Here, we're using a character-level tokenizer which just tokenizes the text based on it's ascii value (which works on this dataset since it contains only ascii characters). We could have also used the regular BPE based tokenizer by instead passing in `--tokenizer_name "gpt2"`.

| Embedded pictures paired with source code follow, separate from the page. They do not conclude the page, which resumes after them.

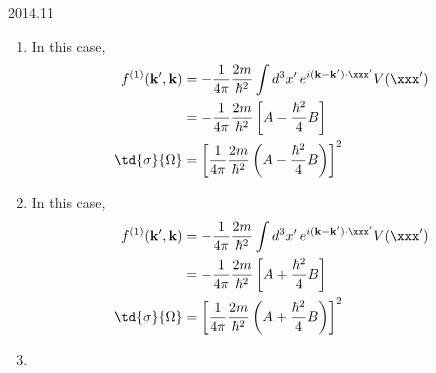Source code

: \documentclass[12pt]{article}
\begin{document}
\renewcommand{\kk}{\mathbf{k}}
\begin{solution}{2014.11}
\begin{enumerate}
\item
In this case,
\begin{align*}
f^{(1)} (\kk', \kk) & = -\frac{1}{4\pi} \frac{2m}{\hbar^2} \int d^3 x' \, e^{i(\kk - \kk') \cdot \xxx'} V(\xxx') \\
& = -\frac{1}{4\pi} \frac{2m}{\hbar^2} \left[ A - \frac{\hbar^2}{4} B \right] \\
\td{\sigma}{\Omega} & = \left[ \frac{1}{4\pi} \frac{2m}{\hbar^2} \left( A - \frac{\hbar^2}{4} B \right) \right]^2
\end{align*}

\item
In this case,
\begin{align*}
f^{(1)} (\kk', \kk) & = -\frac{1}{4\pi} \frac{2m}{\hbar^2} \int d^3 x' \, e^{i(\kk - \kk') \cdot \xxx'} V(\xxx') \\
& = -\frac{1}{4\pi} \frac{2m}{\hbar^2} \left[ A + \frac{\hbar^2}{4} B \right] \\
\td{\sigma}{\Omega} & = \left[ \frac{1}{4\pi} \frac{2m}{\hbar^2} \left( A + \frac{\hbar^2}{4} B \right) \right]^2
\end{align*}

\item


\end{enumerate}

\end{solution}
\end{document}
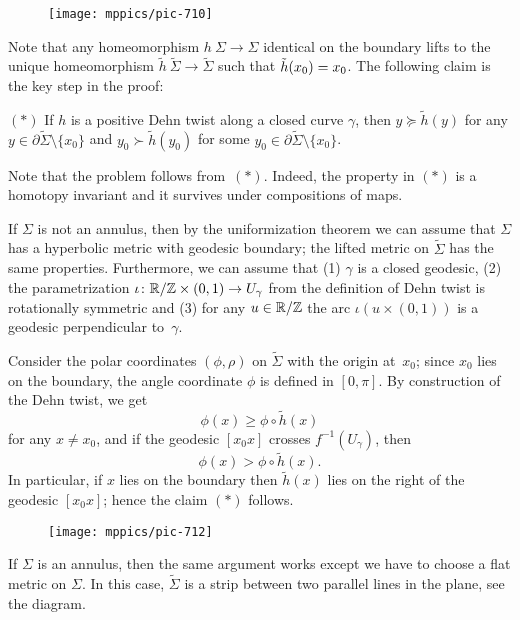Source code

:{

\begin{wrapfigure}{o}{27 mm}
\vskip-0mm
\centering
\texttt{[image: mppics/pic-710]}
\end{wrapfigure}

Note that any homeomorphism $h\:\Sigma\to\Sigma$ identical on the boundary
lifts to the unique homeomorphism $\tilde h\:\tilde \Sigma\to\tilde\Sigma$ 
such that $\tilde h(x_0)\z=x_0$.
The following claim is the key step in the proof:

}

\begin{cl}{$({*})$} 
If $h$ is a positive Dehn twist along a closed curve $\gamma$,
then $y\succeq \tilde h(y)$ for any $y\in\partial\tilde\Sigma\setminus\{x_0\}$
and $y_0\succ\tilde h(y_0)$ for some $y_0\in\partial\tilde\Sigma\setminus\{x_0\}$.
\end{cl}

Note that the problem follows from~$({*})$.
Indeed, the property in $({*})$ is a homotopy invariant 
and it survives under compositions of maps.

\medskip

If $\Sigma$ is not an annulus,
then by the uniformization theorem we can assume that $\Sigma$ has a  hyperbolic metric with geodesic boundary; 
the lifted metric on $\tilde\Sigma$ has the same properties.
Furthermore, we can assume that (1) $\gamma$ is a closed geodesic,
(2) the parametrization $\iota\:\RR/\ZZ\z\times (0,1)\to U_\gamma$ from the definition of Dehn twist is rotationally symmetric 
and (3) for any $u\in \mathbb{R}/\mathbb{Z}$ the arc $\iota(u\times (0,1))$ is a geodesic perpendicular to~$\gamma$. 

Consider the polar coordinates $(\phi,\rho)$ on $\tilde\Sigma$ with the origin at~$x_0$;
since $x_0$ lies on the boundary, the angle coordinate $\phi$ is defined in $[0,\pi]$. 
By construction of the Dehn twist, we get 
\[\phi(x)\ge \phi\circ\tilde h(x)\]
for any $x\ne x_0$,
and if the geodesic $[x_0x]$ crosses $f^{-1}(U_\gamma)$, then 
\[\phi(x)> \phi\circ\tilde h(x).\]
In particular, if $x$ lies on the boundary then $\tilde h(x)$ lies on the right of the geodesic $[x_0x]$; hence the claim $({*})$ follows. 

\begin{figure}[!ht]
\vskip0mm
\centering
\texttt{[image: mppics/pic-712]}
\end{figure}

If $\Sigma$ is an annulus, then the same argument works except we have to choose a flat metric on $\Sigma$.
In this case, $\tilde \Sigma$ is a strip between two parallel lines in the plane, see the diagram.
\qeds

Finally, we train our model using the provided configuration file `configs/shakespeare_char.toml`:
```shell
python -m simplegpt.train configs/shakespeare_char.toml
```

If you used the regular "gpt2" tokenizer instead of the character-level tokenizer, use the `config/shakespeare.toml` config file:

On my 3090, this takes about 5 minutes to train. We can run inference on the
newly trained model by passing in the checkpoint path to `simplegpt.inference`:

```shell
python -m simplegpt.inference \
"The lady doth protest" \
--model_name_or_ckpt_path "models/tiny_shakespeare_char/ckpts/last.ckpt" \
--n_tokens_to_generate 100
```

For the character-level model, this gives an output of:

```
==== Result 1 ====
that I have seen.

QUEEN ELIZABETH:
The linealness hath been done to have it so.

KING RICHARD III:
And shall I live, if to hear a thousand affects
Are to be so still a son of the king.

QUEEN ELIZAB

==== Result 2 ====
; and with the time shall
With some men of the world and look for his head.

QUEEN MARGARET:
And leave me so, and leave the world alone.

KING HENRY VI:
What said Clarence to my son? what say you?
```

For the regularly tokenized model, this gives an output of:

```
==== Result 1 ====
; and so still so much,
That, were I madmen,--

PAULINA:
That's enough.
I must be so far gone, sir, sit by my side,
And leave it as you to part your company:
Good night.

LEONTES:
Thou'rt i' the or bad;
I have forgot already made thy beauty.

PAULINA:
A most unworthy and unnatural lord
Can do no

==== Result 2 ====
; and so I am:
I think there is not half the night in her
Until the fair ladies of York's lap,
And in my state and honour beauteous inn,
Why should I think be so deep a maidr'd her sweetor?

KING RICHARD III:
Madam, so I am a subject.

QUEEN ELIZABETH:
And shall I woo her?
```

## Todos
- [ ] Add support for fine-tuning.
- [ ] Actually reproduce GPT-2 (while I don't have the compute resources for this, I can at least run the model for a couple days on my 3090 and check that the train/val loss is what it's suppose to be).
- [ ] Add support for resuming training.
- [ ] Add support for top-p and top-k sampling.
- [ ] Use flash attention.
- [ ] Add support for lower precision training training.